Escribo esta reflexión en medio de una situación de agobio personal e intransferible. A cualquiera de los lectores le puede parecer una nimiedad, producto del capricho de una mente senil. Se trata de que me tengo que someter a cuatro exámenes finales en el plazo de diez días. Ya han pasado los dos primeros. Esta próxima semana tendré los otros dos.
Todo el mundo me dice que la culpa la tengo yo. Que no tengo necesidad de pasar por este calvario a mi edad. A veces hay que echar un pulso al paso del tiempo y auto demostrarse que aun no está uno para el arrastre.
Las neuronas se van reproduciendo cada vez en menor medida y llega el momento en que uno confunde a Saladino con los neardentales y a Carlomagno con Alí, el yerno de Mahoma. Menudo batiburrillo mental.
La buena noticia para mí surge cuando me hago cargo de que ya no me pueden regañar los padres cuando aparezca con alguna calabaza. La pugna personal que mantengo con los cinco nietos que comenzaron sus carreras al mismo tiempo que yo, parece ser que solo se encuentra en mi mente. Ellos van a lo suyo.
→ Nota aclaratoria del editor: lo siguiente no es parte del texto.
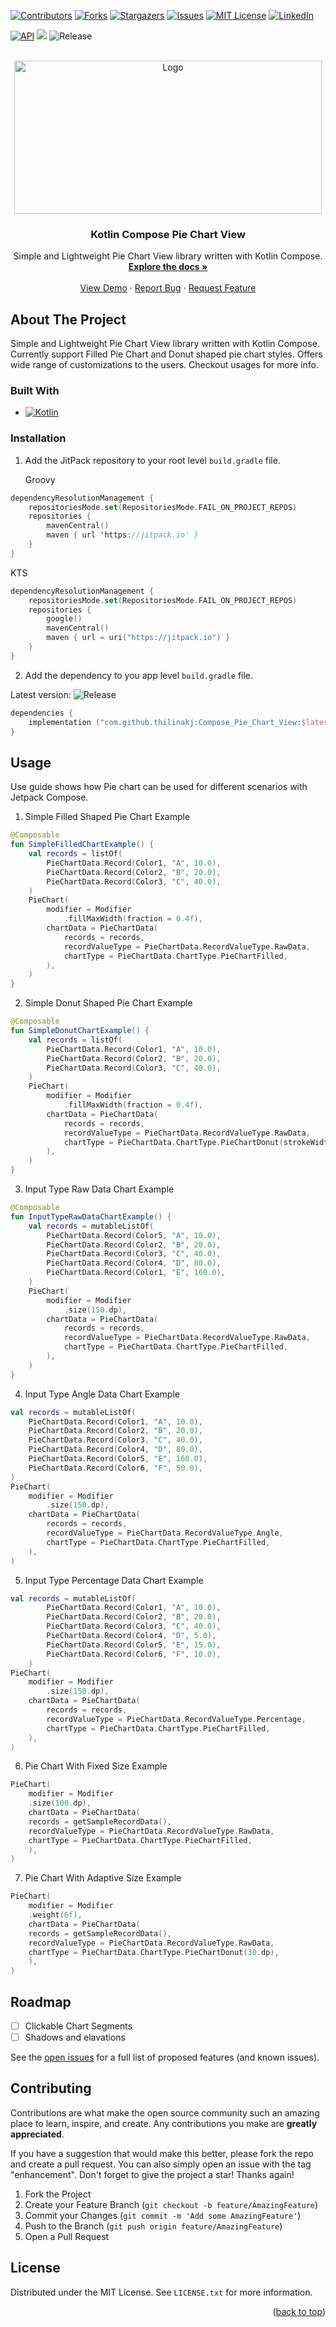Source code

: <!-- Improved compatibility of back to top link: See: https://github.com/othneildrew/Best-README-Template/pull/73 -->
<a name="readme-top"></a>
<!--
*** Thanks for checking out the Best-README-Template. If you have a suggestion
*** that would make this better, please fork the repo and create a pull request
*** or simply open an issue with the tag "enhancement".
*** Don't forget to give the project a star!
*** Thanks again! Now go create something AMAZING! :D
-->



<!-- PROJECT SHIELDS -->
<!--
*** I'm using markdown "reference style" links for readability.
*** Reference links are enclosed in brackets [ ] instead of parentheses ( ).
*** See the bottom of this document for the declaration of the reference variables
*** for contributors-url, forks-url, etc. This is an optional, concise syntax you may use.
*** https://www.markdownguide.org/basic-syntax/#reference-style-links
-->
[![Contributors][contributors-shield]][contributors-url]
[![Forks][forks-shield]][forks-url]
[![Stargazers][stars-shield]][stars-url]
[![Issues][issues-shield]][issues-url]
[![MIT License][license-shield]][license-url]
[![LinkedIn][linkedin-shield]][linkedin-url]

[![API](https://img.shields.io/badge/API-21%2B-green.svg?style=flat)](https://android-arsenal.com/api?level=21)
![](https://img.shields.io/github/actions/workflow/status/thilinakj/Compose_Pie_Chart_View/build-debug-apk.yml?branch=master)
![Release](https://img.shields.io/github/release/thilinakj/Compose_Pie_Chart_View.svg?style=flat)


<!-- PROJECT LOGO -->
<br />
<div align="center">
  <a href="https://github.com/thilinakj/Compose_Pie_Chart_View">
    <img src="logo.png" alt="Logo" width="492" height="245">
  </a>

<h3 align="center">Kotlin Compose Pie Chart View</h3>

  <p align="center">
    Simple and Lightweight Pie Chart View library written with Kotlin Compose.
    <br />
    <a href="https://github.com/thilinakj/Compose_Pie_Chart_View"><strong>Explore the docs »</strong></a>
    <br />
    <br />
    <a href="https://youtu.be/EcaCr3ofbvo">View Demo</a>
    ·
    <a href="https://github.com/thilinakj/Compose_Pie_Chart_View/issues">Report Bug</a>
    ·
    <a href="https://github.com/thilinakj/Compose_Pie_Chart_View/issues">Request Feature</a>
  </p>
</div>

<!-- TABLE OF CONTENTS -->

<!-- ABOUT THE PROJECT -->
## About The Project

Simple and Lightweight Pie Chart View library written with Kotlin Compose. Currently support Filled Pie Chart and Donut shaped pie chart styles. Offers wide range of customizations to the users. Checkout usages for more info. 

### Built With

* [![Kotlin][Kotlin.js]][Kotlin-url]

### Installation

1. Add the JitPack repository to your root level `build.gradle` file.

   Groovy
```kotlin
dependencyResolutionManagement {
	repositoriesMode.set(RepositoriesMode.FAIL_ON_PROJECT_REPOS)
	repositories {
		mavenCentral()
		maven { url 'https://jitpack.io' }
	}
}
```
   KTS
```kotlin
dependencyResolutionManagement {
	repositoriesMode.set(RepositoriesMode.FAIL_ON_PROJECT_REPOS)
	repositories {
		google()
		mavenCentral()
		maven { url = uri("https://jitpack.io") }
	}
}
```
2. Add the dependency to you app level `build.gradle` file.

Latest version: ![Release](https://img.shields.io/github/release/thilinakj/Compose_Pie_Chart_View.svg?style=flat)
```kotlin
dependencies {
	implementation ("com.github.thilinakj:Compose_Pie_Chart_View:$latest_release")
}
```

<!-- USAGE EXAMPLES -->
## Usage

Use guide shows how Pie chart can be used for different scenarios with Jetpack Compose.

1. Simple Filled Shaped Pie Chart Example
```kotlin
@Composable
fun SimpleFilledChartExample() {
    val records = listOf(
        PieChartData.Record(Color1, "A", 10.0),
        PieChartData.Record(Color2, "B", 20.0),
        PieChartData.Record(Color3, "C", 40.0),
    )
    PieChart(
        modifier = Modifier
            .fillMaxWidth(fraction = 0.4f),
        chartData = PieChartData(
            records = records,
            recordValueType = PieChartData.RecordValueType.RawData,
            chartType = PieChartData.ChartType.PieChartFilled,
        ),
    )
}
```

2. Simple Donut Shaped Pie Chart Example
```kotlin
@Composable
fun SimpleDonutChartExample() {
    val records = listOf(
        PieChartData.Record(Color1, "A", 10.0),
        PieChartData.Record(Color2, "B", 20.0),
        PieChartData.Record(Color3, "C", 40.0),
    )
    PieChart(
        modifier = Modifier
            .fillMaxWidth(fraction = 0.4f),
        chartData = PieChartData(
            records = records,
            recordValueType = PieChartData.RecordValueType.RawData,
            chartType = PieChartData.ChartType.PieChartDonut(strokeWidth = 40.dp),
        ),
    )
} 
```

3. Input Type Raw Data Chart Example
```kotlin
@Composable
fun InputTypeRawDataChartExample() {
    val records = mutableListOf(
        PieChartData.Record(Color5, "A", 10.0),
        PieChartData.Record(Color2, "B", 20.0),
        PieChartData.Record(Color3, "C", 40.0),
        PieChartData.Record(Color4, "D", 80.0),
        PieChartData.Record(Color1, "E", 160.0),
    )
    PieChart(
        modifier = Modifier
            .size(150.dp),
        chartData = PieChartData(
            records = records,
            recordValueType = PieChartData.RecordValueType.RawData,
            chartType = PieChartData.ChartType.PieChartFilled,
        ),
    )
}
```

4. Input Type Angle Data Chart Example
```kotlin
val records = mutableListOf(
	PieChartData.Record(Color1, "A", 10.0),
	PieChartData.Record(Color2, "B", 20.0),
	PieChartData.Record(Color3, "C", 40.0),
	PieChartData.Record(Color4, "D", 80.0),
	PieChartData.Record(Color5, "E", 160.0),
	PieChartData.Record(Color6, "F", 50.0),
)
PieChart(
	modifier = Modifier
	    .size(150.dp),
	chartData = PieChartData(
	    records = records,
	    recordValueType = PieChartData.RecordValueType.Angle,
	    chartType = PieChartData.ChartType.PieChartFilled,
	),
)
```

5. Input Type Percentage Data Chart Example
```kotlin
val records = mutableListOf(
        PieChartData.Record(Color1, "A", 10.0),
        PieChartData.Record(Color2, "B", 20.0),
        PieChartData.Record(Color3, "C", 40.0),
        PieChartData.Record(Color4, "D", 5.0),
        PieChartData.Record(Color5, "E", 15.0),
        PieChartData.Record(Color6, "F", 10.0),
    )
PieChart(
	modifier = Modifier
	    .size(150.dp),
	chartData = PieChartData(
	    records = records,
	    recordValueType = PieChartData.RecordValueType.Percentage,
	    chartType = PieChartData.ChartType.PieChartFilled,
	),
)
```

6. Pie Chart With Fixed Size Example
```kotlin
PieChart(
    modifier = Modifier
	.size(100.dp),
    chartData = PieChartData(
	records = getSampleRecordData(),
	recordValueType = PieChartData.RecordValueType.RawData,
	chartType = PieChartData.ChartType.PieChartFilled,
    ),
)
```

7. Pie Chart With Adaptive Size Example
```kotlin
PieChart(
    modifier = Modifier
	.weight(6f),
    chartData = PieChartData(
	records = getSampleRecordData(),
	recordValueType = PieChartData.RecordValueType.RawData,
	chartType = PieChartData.ChartType.PieChartDonut(30.dp),
    ),
)
```



<!-- ROADMAP -->
## Roadmap

- [ ] Clickable Chart Segments
- [ ] Shadows and elavations

See the [open issues](https://github.com/thilinakj/Compose_Pie_Chart_View/issues) for a full list of proposed features (and known issues).



<!-- CONTRIBUTING -->
## Contributing

Contributions are what make the open source community such an amazing place to learn, inspire, and create. Any contributions you make are **greatly appreciated**.

If you have a suggestion that would make this better, please fork the repo and create a pull request. You can also simply open an issue with the tag "enhancement".
Don't forget to give the project a star! Thanks again!

1. Fork the Project
2. Create your Feature Branch (`git checkout -b feature/AmazingFeature`)
3. Commit your Changes (`git commit -m 'Add some AmazingFeature'`)
4. Push to the Branch (`git push origin feature/AmazingFeature`)
5. Open a Pull Request



<!-- LICENSE -->
## License

Distributed under the MIT License. See `LICENSE.txt` for more information.


<!-- CONTACT -->
<!-- 
## Contact
Your Name - [@twitter_handle](https://twitter.com/twitter_handle) - email@email_client.com

Project Link: [https://github.com/thilinakj/Compose_Pie_Chart_View](https://github.com/thilinakj/Compose_Pie_Chart_View)

<p align="right">(<a href="#readme-top">back to top</a>)</p>
 -->

<p align="right">(<a href="#readme-top">back to top</a>)</p>



<!-- MARKDOWN LINKS & IMAGES -->
<!-- https://www.markdownguide.org/basic-syntax/#reference-style-links -->
[contributors-shield]: https://img.shields.io/github/contributors/thilinakj/Compose_Pie_Chart_View.svg?style=for-the-badge
[contributors-url]: https://github.com/thilinakj/Compose_Pie_Chart_View/graphs/contributors
[forks-shield]: https://img.shields.io/github/forks/thilinakj/Compose_Pie_Chart_View.svg?style=for-the-badge
[forks-url]: https://github.com/thilinakj/Compose_Pie_Chart_View/network/members
[stars-shield]: https://img.shields.io/github/stars/thilinakj/Compose_Pie_Chart_View.svg?style=for-the-badge
[stars-url]: https://github.com/thilinakj/Compose_Pie_Chart_View/stargazers
[issues-shield]: https://img.shields.io/github/issues/thilinakj/Compose_Pie_Chart_View.svg?style=for-the-badge
[issues-url]: https://github.com/thilinakj/Compose_Pie_Chart_View/issues
[license-shield]: https://img.shields.io/github/license/thilinakj/Compose_Pie_Chart_View.svg?style=for-the-badge
[license-url]: https://github.com/thilinakj/Compose_Pie_Chart_View/blob/master/LICENSE.txt
[linkedin-shield]: https://img.shields.io/badge/-LinkedIn-black.svg?style=for-the-badge&logo=linkedin&colorB=555
[linkedin-url]: https://www.linkedin.com/in/thilina-kosala/
[product-screenshot]: images/screenshot.png
[Kotlin.js]: https://img.shields.io/badge/kotlin.compose-000000?style=for-the-badge&logo=nextdotjs&logoColor=white
[Kotlin-url]: [https://nextjs.org/](https://developer.android.com/jetpack/compose)https://developer.android.com/jetpack/compose
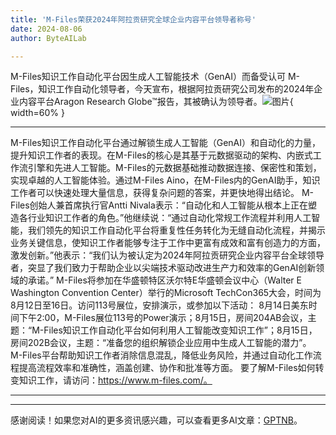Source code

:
 ```yaml
---
title: 'M-Files荣获2024年阿拉贡研究全球企业内容平台领导者称号'
date: 2024-08-06
author: ByteAILab

---
```


M-Files知识工作自动化平台因生成人工智能技术（GenAI）而备受认可
M-Files，知识工作自动化领导者，今天宣布，根据阿拉贡研究公司发布的2024年企业内容平台Aragon Research Globe™报告，其被确认为领导者。![图片](https://ai-techpark.com/wp-content/uploads/2024/08/M-Files-960x540.jpg){ width=60% }

---

M-Files知识工作自动化平台通过解锁生成人工智能（GenAI）和自动化的力量，提升知识工作者的表现。在M-Files的核心是其基于元数据驱动的架构、内嵌式工作流引擎和先进人工智能。M-Files的元数据基础推动数据连接、保密性和策划，实现卓越的人工智能体验。通过M-Files Aino，在M-Files内的GenAI助手，知识工作者可以快速处理大量信息，获得复杂问题的答案，并更快地得出结论。
M-Files创始人兼首席执行官Antti Nivala表示：“自动化和人工智能从根本上正在塑造各行业知识工作者的角色。”他继续说：“通过自动化常规工作流程并利用人工智能，我们领先的知识工作自动化平台将重复性任务转化为无缝自动化流程，并揭示业务关键信息，使知识工作者能够专注于工作中更富有成效和富有创造力的方面，激发创新。”他表示：“我们认为被认定为2024年阿拉贡研究企业内容平台全球领导者，突显了我们致力于帮助企业以尖端技术驱动改进生产力和效率的GenAI创新领域的承诺。”
M-Files将参加在华盛顿特区沃尔特E华盛顿会议中心（Walter E Washington Convention Center）举行的Microsoft TechCon365大会，时间为8月12日至16日。访问113号展位，安排演示，或参加以下活动：
8月14日美东时间下午2:00，M-Files展位113号的Power演示；8月15日，房间204AB会议，主题：“M-Files知识工作自动化平台如何利用人工智能改变知识工作”；8月15日，房间202B会议，主题：“准备您的组织解锁企业应用中生成人工智能的潜力”。
M-Files平台帮助知识工作者消除信息混乱，降低业务风险，并通过自动化工作流程提高流程效率和准确性，涵盖创建、协作和批准等方面。
要了解M-Files如何转变知识工作，请访问：https://www.m-files.com/。

---
---
感谢阅读！如果您对AI的更多资讯感兴趣，可以查看更多AI文章：[GPTNB](https://gptnb.com)。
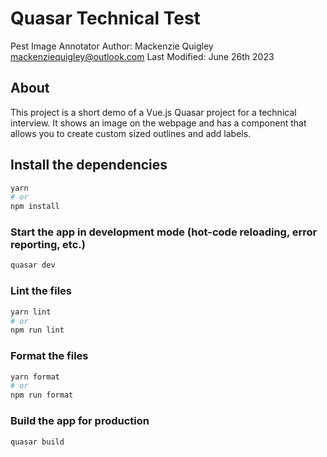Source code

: # Quasar Technical Test

Pest Image Annotator
Author: Mackenzie Quigley <mackenziequigley@outlook.com>
Last Modified: June 26th 2023

## About

This project is a short demo of a Vue.js Quasar project for a technical interview. It shows an image on the webpage and has a component that allows you to create custom sized outlines and add labels.

## Install the dependencies

```bash
yarn
# or
npm install
```

### Start the app in development mode (hot-code reloading, error reporting, etc.)

```bash
quasar dev
```

### Lint the files

```bash
yarn lint
# or
npm run lint
```

### Format the files

```bash
yarn format
# or
npm run format
```

### Build the app for production

```bash
quasar build
```
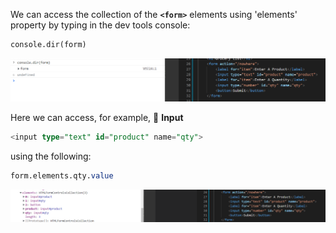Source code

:  We can access the collection of the **`<form>`** elements using 'elements' property by typing in the dev tools console:

```sql
console.dir(form)
```

![dev tools console](./Capture6.PNG)


Here we can access, for example,
📘 **Input**

```sql
<input type="text" id="product" name="qty">
```
  
using the following: 
```sql
form.elements.qty.value
```

![dev tools console](./Capture7.PNG)

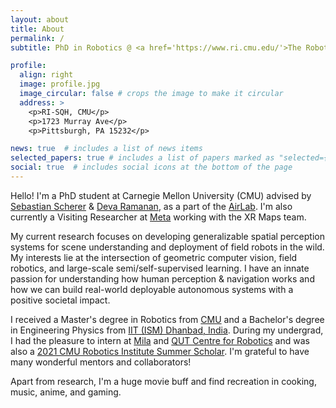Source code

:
 ```yaml
---
layout: about
title: About
permalink: /
subtitle: PhD in Robotics @ <a href='https://www.ri.cmu.edu/'>The Robotics Institute, CMU</a> • Wander into the unknown 🛣️

profile:
  align: right
  image: profile.jpg
  image_circular: false # crops the image to make it circular
  address: >
    <p>RI-SQH, CMU</p>
    <p>1723 Murray Ave</p>
    <p>Pittsburgh, PA 15232</p>

news: true  # includes a list of news items
selected_papers: true # includes a list of papers marked as "selected={true}"
social: true  # includes social icons at the bottom of the page
---
```


Hello! I'm a PhD student at Carnegie Mellon University (CMU) advised by [Sebastian Scherer](https://theairlab.org/team/sebastian/) & [Deva Ramanan](http://www.cs.cmu.edu/~deva/), as a part of the [AirLab](https://theairlab.org/). I'm also currently a Visiting Researcher at [Meta](https://tech.facebook.com/reality-labs/) working with the XR Maps team.

My current research focuses on developing generalizable spatial perception systems for scene understanding and deployment of field robots in the wild. My interests lie at the intersection of geometric computer vision, field robotics, and large-scale semi/self-supervised learning. I have an innate passion for understanding how human perception & navigation works and how we can build real-world deployable autonomous systems with a positive societal impact.

I received a Master's degree in Robotics from [CMU](https://www.cmu.edu/) and a Bachelor's degree in Engineering Physics from [IIT (ISM) Dhanbad, India](https://www.iitism.ac.in/iitismnew/). During my undergrad, I had the pleasure to intern at [Mila](https://mila.quebec/en/) and [QUT Centre for Robotics](https://research.qut.edu.au/qcr/) and was also a [2021 CMU Robotics Institute Summer Scholar](https://riss.ri.cmu.edu/). I'm grateful to have many wonderful mentors and collaborators!

Apart from research, I'm a huge movie buff and find recreation in cooking, music, anime, and gaming.
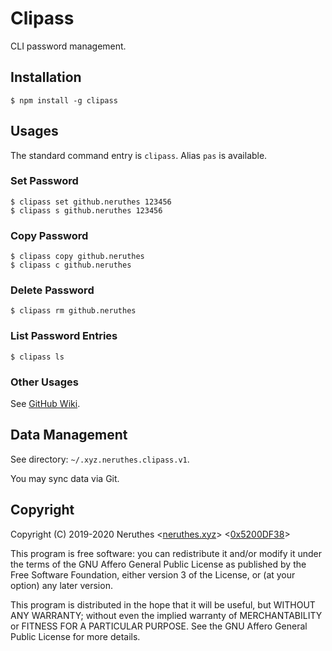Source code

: # Clipass

CLI password management.

## Installation

```
$ npm install -g clipass
```

## Usages

The standard command entry is `clipass`. Alias `pas` is available.

### Set Password

```
$ clipass set github.neruthes 123456
$ clipass s github.neruthes 123456
```

### Copy Password

```
$ clipass copy github.neruthes
$ clipass c github.neruthes
```

### Delete Password

```
$ clipass rm github.neruthes
```

### List Password Entries

```
$ clipass ls
```

### Other Usages

See [GitHub Wiki](https://github.com/neruthes/Clipass/wiki/Clipass-User-Manual).

## Data Management

See directory: `~/.xyz.neruthes.clipass.v1`.

You may sync data via Git.

## Copyright

Copyright (C) 2019-2020 Neruthes <[neruthes.xyz](https://neruthes.xyz)> <[0x5200DF38](https://pgp.to/#0xCB0ABC7756440D12915E3F25AFB3373F5200DF38)>

This program is free software: you can redistribute it and/or modify
it under the terms of the GNU Affero General Public License as published
by the Free Software Foundation, either version 3 of the License, or
(at your option) any later version.

This program is distributed in the hope that it will be useful,
but WITHOUT ANY WARRANTY; without even the implied warranty of
MERCHANTABILITY or FITNESS FOR A PARTICULAR PURPOSE.  See the
GNU Affero General Public License for more details.
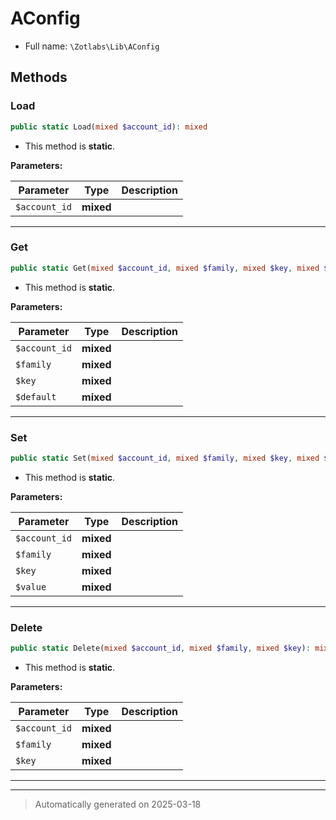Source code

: 
# AConfig





* Full name: `\Zotlabs\Lib\AConfig`




## Methods


### Load



```php
public static Load(mixed $account_id): mixed
```



* This method is **static**.




**Parameters:**

| Parameter | Type | Description |
|-----------|------|-------------|
| `$account_id` | **mixed** |  |





***

### Get



```php
public static Get(mixed $account_id, mixed $family, mixed $key, mixed $default = false): mixed
```



* This method is **static**.




**Parameters:**

| Parameter | Type | Description |
|-----------|------|-------------|
| `$account_id` | **mixed** |  |
| `$family` | **mixed** |  |
| `$key` | **mixed** |  |
| `$default` | **mixed** |  |





***

### Set



```php
public static Set(mixed $account_id, mixed $family, mixed $key, mixed $value): mixed
```



* This method is **static**.




**Parameters:**

| Parameter | Type | Description |
|-----------|------|-------------|
| `$account_id` | **mixed** |  |
| `$family` | **mixed** |  |
| `$key` | **mixed** |  |
| `$value` | **mixed** |  |





***

### Delete



```php
public static Delete(mixed $account_id, mixed $family, mixed $key): mixed
```



* This method is **static**.




**Parameters:**

| Parameter | Type | Description |
|-----------|------|-------------|
| `$account_id` | **mixed** |  |
| `$family` | **mixed** |  |
| `$key` | **mixed** |  |





***


***
> Automatically generated on 2025-03-18
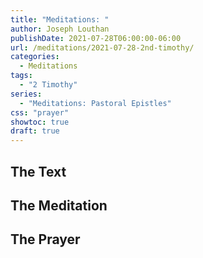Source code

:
 ```yaml
---
title: "Meditations: "
author: Joseph Louthan
publishDate: 2021-07-28T06:00:00-06:00
url: /meditations/2021-07-28-2nd-timothy/
categories:
  - Meditations
tags:
  - "2 Timothy"
series:
  - "Meditations: Pastoral Epistles"
css: "prayer"
showtoc: true
draft: true
---
```


## The Text


## The Meditation


## The Prayer

<div style="font-variant: small-caps;">

</div>

```text

```
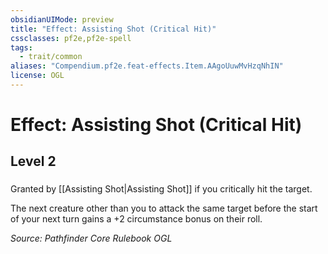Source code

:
 ```yaml
---
obsidianUIMode: preview
title: "Effect: Assisting Shot (Critical Hit)"
cssclasses: pf2e,pf2e-spell
tags:
  - trait/common
aliases: "Compendium.pf2e.feat-effects.Item.AAgoUuwMvHzqNhIN"
license: OGL
---
```

# Effect: Assisting Shot (Critical Hit)
## Level 2
### 






Granted by [[Assisting Shot|Assisting Shot]] if you critically hit the target.

The next creature other than you to attack the same target before the start of your next turn gains a +2 circumstance bonus on their roll.

*Source: Pathfinder Core Rulebook*
*OGL*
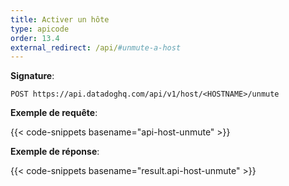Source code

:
 ```yaml
---
title: Activer un hôte
type: apicode
order: 13.4
external_redirect: /api/#unmute-a-host
---
```


**Signature**:

`POST https://api.datadoghq.com/api/v1/host/<HOSTNAME>/unmute`

**Exemple de requête**:

{{< code-snippets basename="api-host-unmute" >}}

**Exemple de réponse**:

{{< code-snippets basename="result.api-host-unmute" >}}
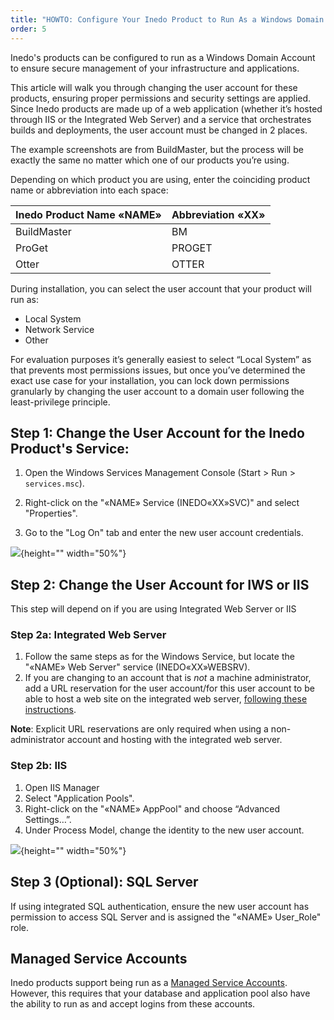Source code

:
 ```yaml
---
title: "HOWTO: Configure Your Inedo Product to Run As a Windows Domain Account"
order: 5
---
```


Inedo's products can be configured to run as a Windows Domain Account to ensure secure management of your infrastructure and applications. 

This article will walk you through changing the user account for these products, ensuring proper permissions and security settings are applied. Since Inedo products are made up of a web application (whether it’s hosted through IIS or the Integrated Web Server) and a service that orchestrates builds and deployments, the user account must be changed in 2 places. 

The example screenshots are from BuildMaster, but the process will be exactly the same no matter which one of our products you’re using. 

Depending on which product you are using, enter the coinciding product name or abbreviation into each space:

|  Inedo Product Name «NAME» | Abbreviation  «XX» |
|---|---| 
| BuildMaster | BM |
| ProGet | PROGET |
| Otter | OTTER |

 During installation, you can select the user account that your product will run as:
 * Local System
 * Network Service
 * Other

For evaluation purposes it’s generally easiest to select “Local System” as that prevents most permissions issues, but once you’ve determined the exact use case for your installation, you can lock down permissions granularly by changing the user account to a domain user following the least-privilege principle. 

## Step 1: Change the User Account for the Inedo Product's Service:

1. Open the Windows Services Management Console (Start > Run > `services.msc`).

2.  Right-click on the "«NAME» Service (INEDO«XX»SVC)" and select "Properties".

3.  Go to the "Log On" tab and enter the new user account credentials.

![](/resources/docs/inedo-credentials-configure.png){height="" width="50%"}

## Step 2: Change the User Account for IWS or IIS
This step will depend on if you are using Integrated Web Server or IIS

### Step 2a: Integrated Web Server
1. Follow the same steps as for the Windows Service, but locate the "«NAME» Web Server" service (INEDO«XX»WEBSRV).
2. If you are changing to an account that is *not* a machine administrator, add a URL reservation for the user account/for this user account to be able to host a web site on the integrated web server, [following these instructions](/docs/installation/windows/desktophub-overview#product-configuration).

**Note**: Explicit URL reservations are only required when using a non-administrator account and hosting with the integrated web server. 

### Step 2b: IIS
1. Open IIS Manager
2. Select "Application Pools".
3. Right-click on the "«NAME» AppPool" and choose “Advanced Settings…”.
4. Under Process Model, change the identity to the new user account.

![](/resources/docs/inedo-iis-configure.png){height="" width="50%"}

 ## Step 3 (Optional): SQL Server
If using integrated SQL authentication, ensure the new user account has permission to access SQL Server and is assigned the "«NAME» User_Role" role.

## Managed Service Accounts

Inedo products support being run as a [Managed Service Accounts](https://learn.microsoft.com/en-us/archive/blogs/askds/managed-service-accounts-understanding-implementing-best-practices-and-troubleshooting). However, this requires that your database and application pool also have the ability to run as and accept logins from these accounts.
En lo que son bastante buenos. El agobio nace de un malsano sentimiento de amor propio que no conduce a nada positivo.
Así que haré cuanto pueda. El curso pasado acabé bastante bien. En el presente, si no me da el avenate para bajarme en marcha, terminaré como pueda. Así que en este momento dejaré de escribir esta buena noticia. Volveré a mis reyes godos y su relación con los Omeyas. ¿Para qué me habré metido en este lío?